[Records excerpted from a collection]

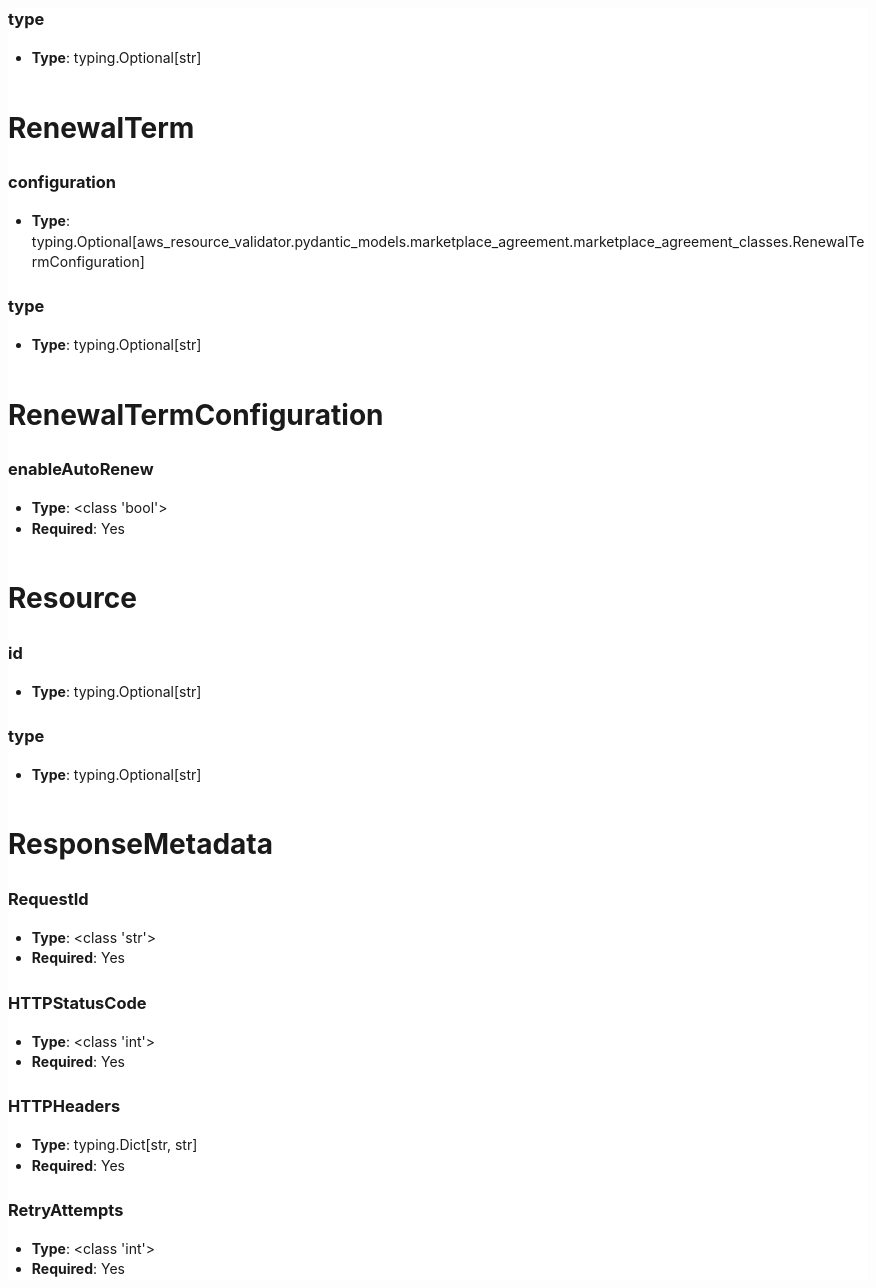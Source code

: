 ### type
- **Type**: typing.Optional[str]


# RenewalTerm

### configuration
- **Type**: typing.Optional[aws_resource_validator.pydantic_models.marketplace_agreement.marketplace_agreement_classes.RenewalTermConfiguration]

### type
- **Type**: typing.Optional[str]


# RenewalTermConfiguration

### enableAutoRenew
- **Type**: <class 'bool'>
- **Required**: Yes


# Resource

### id
- **Type**: typing.Optional[str]

### type
- **Type**: typing.Optional[str]


# ResponseMetadata

### RequestId
- **Type**: <class 'str'>
- **Required**: Yes

### HTTPStatusCode
- **Type**: <class 'int'>
- **Required**: Yes

### HTTPHeaders
- **Type**: typing.Dict[str, str]
- **Required**: Yes

### RetryAttempts
- **Type**: <class 'int'>
- **Required**: Yes
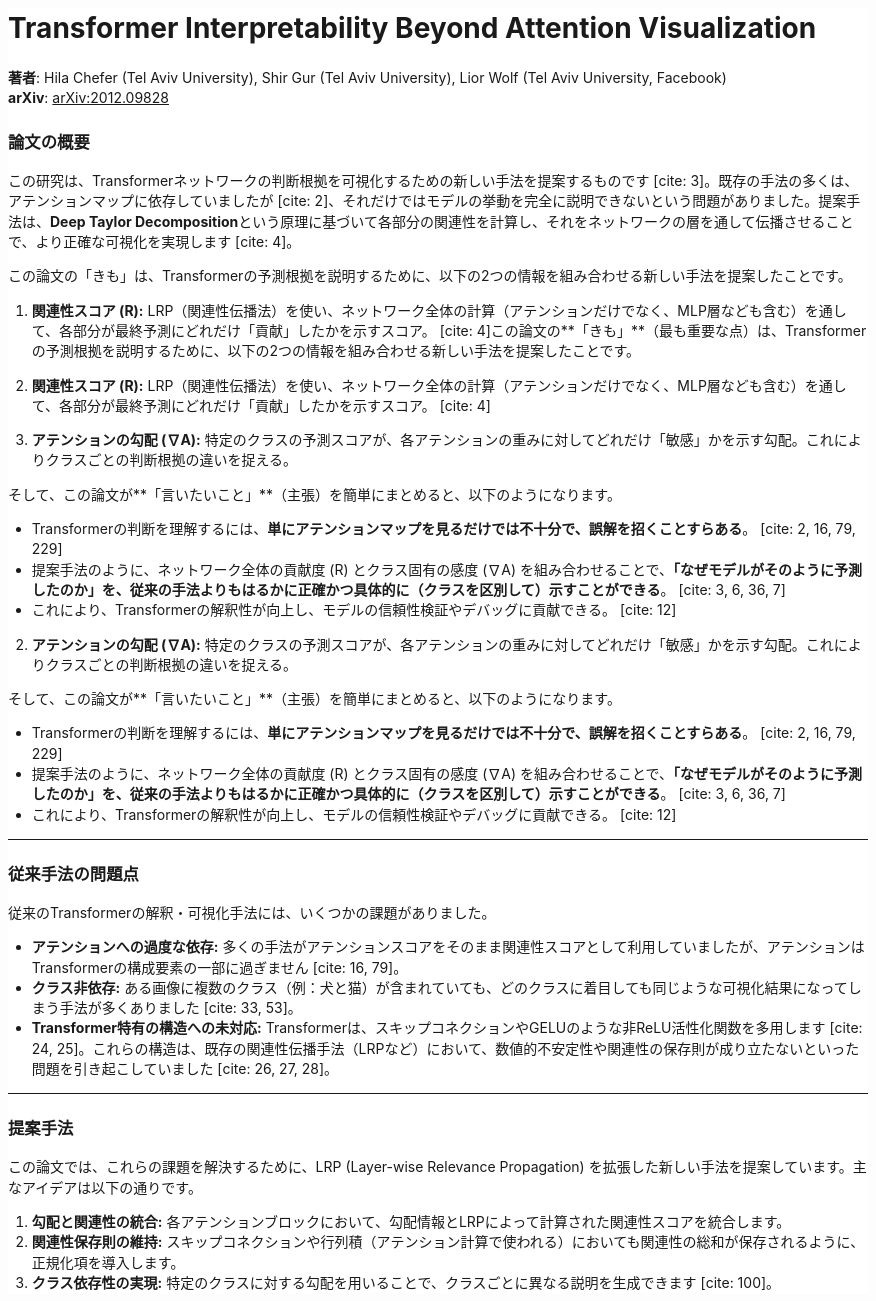 # Transformer Interpretability Beyond Attention Visualization

**著者**: Hila Chefer (Tel Aviv University), Shir Gur (Tel Aviv University), Lior Wolf (Tel Aviv University, Facebook)  
**arXiv**: [arXiv:2012.09828](https://arxiv.org/abs/2012.09828)

### 論文の概要

この研究は、Transformerネットワークの判断根拠を可視化するための新しい手法を提案するものです [cite: 3]。既存の手法の多くは、アテンションマップに依存していましたが [cite: 2]、それだけではモデルの挙動を完全に説明できないという問題がありました。提案手法は、**Deep Taylor Decomposition**という原理に基づいて各部分の関連性を計算し、それをネットワークの層を通して伝播させることで、より正確な可視化を実現します [cite: 4]。

この論文の「きも」は、Transformerの予測根拠を説明するために、以下の2つの情報を組み合わせる新しい手法を提案したことです。

1.  **関連性スコア (R):** LRP（関連性伝播法）を使い、ネットワーク全体の計算（アテンションだけでなく、MLP層なども含む）を通して、各部分が最終予測にどれだけ「貢献」したかを示すスコア。 [cite: 4]この論文の**「きも」**（最も重要な点）は、Transformerの予測根拠を説明するために、以下の2つの情報を組み合わせる新しい手法を提案したことです。

1.  **関連性スコア (R):** LRP（関連性伝播法）を使い、ネットワーク全体の計算（アテンションだけでなく、MLP層なども含む）を通して、各部分が最終予測にどれだけ「貢献」したかを示すスコア。 [cite: 4]
2.  **アテンションの勾配 (∇A):** 特定のクラスの予測スコアが、各アテンションの重みに対してどれだけ「敏感」かを示す勾配。これによりクラスごとの判断根拠の違いを捉える。

そして、この論文が**「言いたいこと」**（主張）を簡単にまとめると、以下のようになります。

* Transformerの判断を理解するには、**単にアテンションマップを見るだけでは不十分で、誤解を招くことすらある**。 [cite: 2, 16, 79, 229]
* 提案手法のように、ネットワーク全体の貢献度 (R) とクラス固有の感度 (∇A) を組み合わせることで、**「なぜモデルがそのように予測したのか」を、従来の手法よりもはるかに正確かつ具体的に（クラスを区別して）示すことができる**。 [cite: 3, 6, 36, 7]
* これにより、Transformerの解釈性が向上し、モデルの信頼性検証やデバッグに貢献できる。 [cite: 12]
2.  **アテンションの勾配 (∇A):** 特定のクラスの予測スコアが、各アテンションの重みに対してどれだけ「敏感」かを示す勾配。これによりクラスごとの判断根拠の違いを捉える。

そして、この論文が**「言いたいこと」**（主張）を簡単にまとめると、以下のようになります。

* Transformerの判断を理解するには、**単にアテンションマップを見るだけでは不十分で、誤解を招くことすらある**。 [cite: 2, 16, 79, 229]
* 提案手法のように、ネットワーク全体の貢献度 (R) とクラス固有の感度 (∇A) を組み合わせることで、**「なぜモデルがそのように予測したのか」を、従来の手法よりもはるかに正確かつ具体的に（クラスを区別して）示すことができる**。 [cite: 3, 6, 36, 7]
* これにより、Transformerの解釈性が向上し、モデルの信頼性検証やデバッグに貢献できる。 [cite: 12]
---

### 従来手法の問題点

従来のTransformerの解釈・可視化手法には、いくつかの課題がありました。

* **アテンションへの過度な依存:** 多くの手法がアテンションスコアをそのまま関連性スコアとして利用していましたが、アテンションはTransformerの構成要素の一部に過ぎません [cite: 16, 79]。
* **クラス非依存:** ある画像に複数のクラス（例：犬と猫）が含まれていても、どのクラスに着目しても同じような可視化結果になってしまう手法が多くありました [cite: 33, 53]。
* **Transformer特有の構造への未対応:** Transformerは、スキップコネクションやGELUのような非ReLU活性化関数を多用します [cite: 24, 25]。これらの構造は、既存の関連性伝播手法（LRPなど）において、数値的不安定性や関連性の保存則が成り立たないといった問題を引き起こしていました [cite: 26, 27, 28]。

---

### 提案手法

この論文では、これらの課題を解決するために、LRP (Layer-wise Relevance Propagation) を拡張した新しい手法を提案しています。主なアイデアは以下の通りです。

1.  **勾配と関連性の統合:** 各アテンションブロックにおいて、勾配情報とLRPによって計算された関連性スコアを統合します。
2.  **関連性保存則の維持:** スキップコネクションや行列積（アテンション計算で使われる）においても関連性の総和が保存されるように、正規化項を導入します。
3.  **クラス依存性の実現:** 特定のクラスに対する勾配を用いることで、クラスごとに異なる説明を生成できます [cite: 100]。
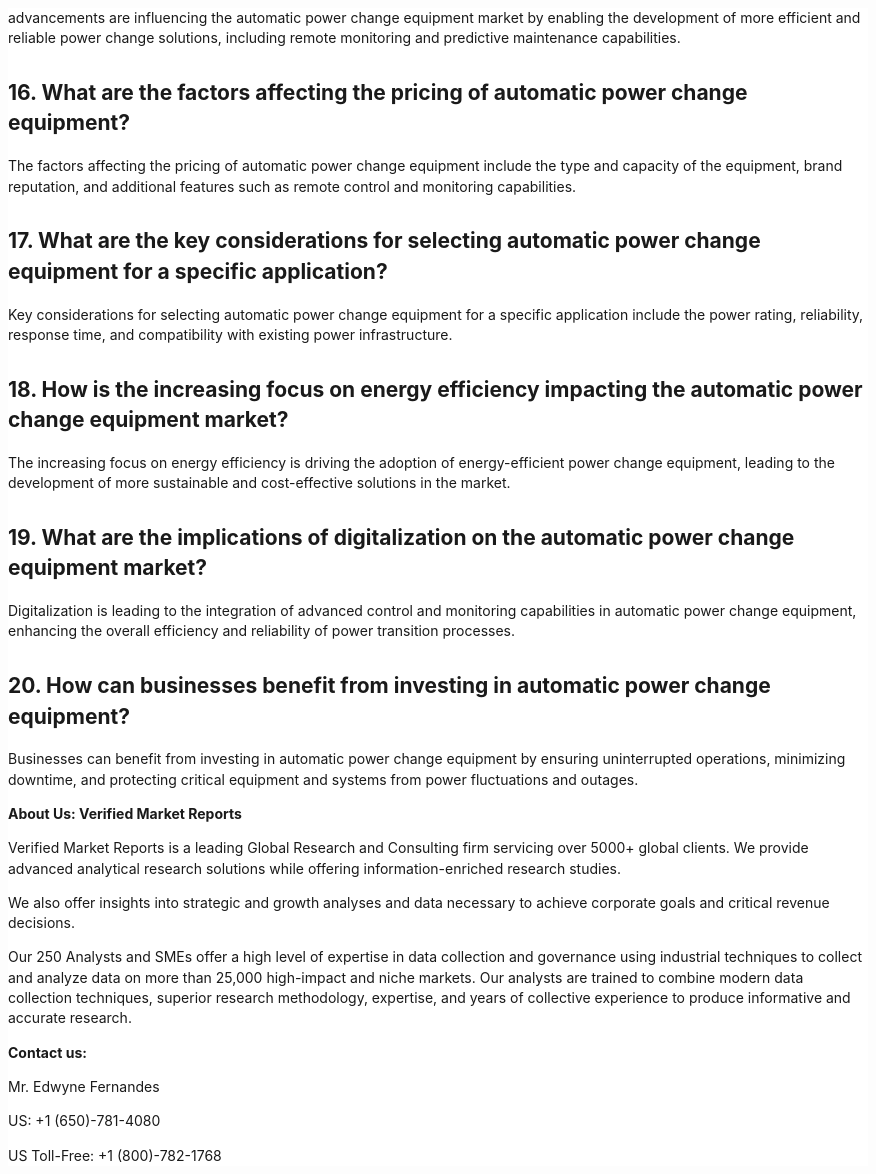 advancements are influencing the automatic power change equipment market by enabling the development of more efficient and reliable power change solutions, including remote monitoring and predictive maintenance capabilities.</p><h2>16. What are the factors affecting the pricing of automatic power change equipment?</h2><p>The factors affecting the pricing of automatic power change equipment include the type and capacity of the equipment, brand reputation, and additional features such as remote control and monitoring capabilities.</p><h2>17. What are the key considerations for selecting automatic power change equipment for a specific application?</h2><p>Key considerations for selecting automatic power change equipment for a specific application include the power rating, reliability, response time, and compatibility with existing power infrastructure.</p><h2>18. How is the increasing focus on energy efficiency impacting the automatic power change equipment market?</h2><p>The increasing focus on energy efficiency is driving the adoption of energy-efficient power change equipment, leading to the development of more sustainable and cost-effective solutions in the market.</p><h2>19. What are the implications of digitalization on the automatic power change equipment market?</h2><p>Digitalization is leading to the integration of advanced control and monitoring capabilities in automatic power change equipment, enhancing the overall efficiency and reliability of power transition processes.</p><h2>20. How can businesses benefit from investing in automatic power change equipment?</h2><p>Businesses can benefit from investing in automatic power change equipment by ensuring uninterrupted operations, minimizing downtime, and protecting critical equipment and systems from power fluctuations and outages.</p></body></html><p id="" class=""><strong>About Us: Verified Market Reports</strong></p><p id="" class="">Verified Market Reports is a leading Global Research and Consulting firm servicing over 5000+ global clients. We provide advanced analytical research solutions while offering information-enriched research studies.</p><p id="" class="">We also offer insights into strategic and growth analyses and data necessary to achieve corporate goals and critical revenue decisions.</p><p id="" class="">Our 250 Analysts and SMEs offer a high level of expertise in data collection and governance using industrial techniques to collect and analyze data on more than 25,000 high-impact and niche markets. Our analysts are trained to combine modern data collection techniques, superior research methodology, expertise, and years of collective experience to produce informative and accurate research.</p><p id="" class=""><strong>Contact us:</strong></p><p id="" class="">Mr. Edwyne Fernandes</p><p id="" class="">US: +1 (650)-781-4080</p><p id="" class="">US Toll-Free: +1 (800)-782-1768</p>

DESCRIPTION OF THE TASK: Report each line above that includes the string "したかを示すスコア".

ANSWER SPACE:
1.  **関連性スコア (R):** LRP（関連性伝播法）を使い、ネットワーク全体の計算（アテンションだけでなく、MLP層なども含む）を通して、各部分が最終予測にどれだけ「貢献」したかを示すスコア。 [cite: 4]この論文の**「きも」**（最も重要な点）は、Transformerの予測根拠を説明するために、以下の2つの情報を組み合わせる新しい手法を提案したことです。
1.  **関連性スコア (R):** LRP（関連性伝播法）を使い、ネットワーク全体の計算（アテンションだけでなく、MLP層なども含む）を通して、各部分が最終予測にどれだけ「貢献」したかを示すスコア。 [cite: 4]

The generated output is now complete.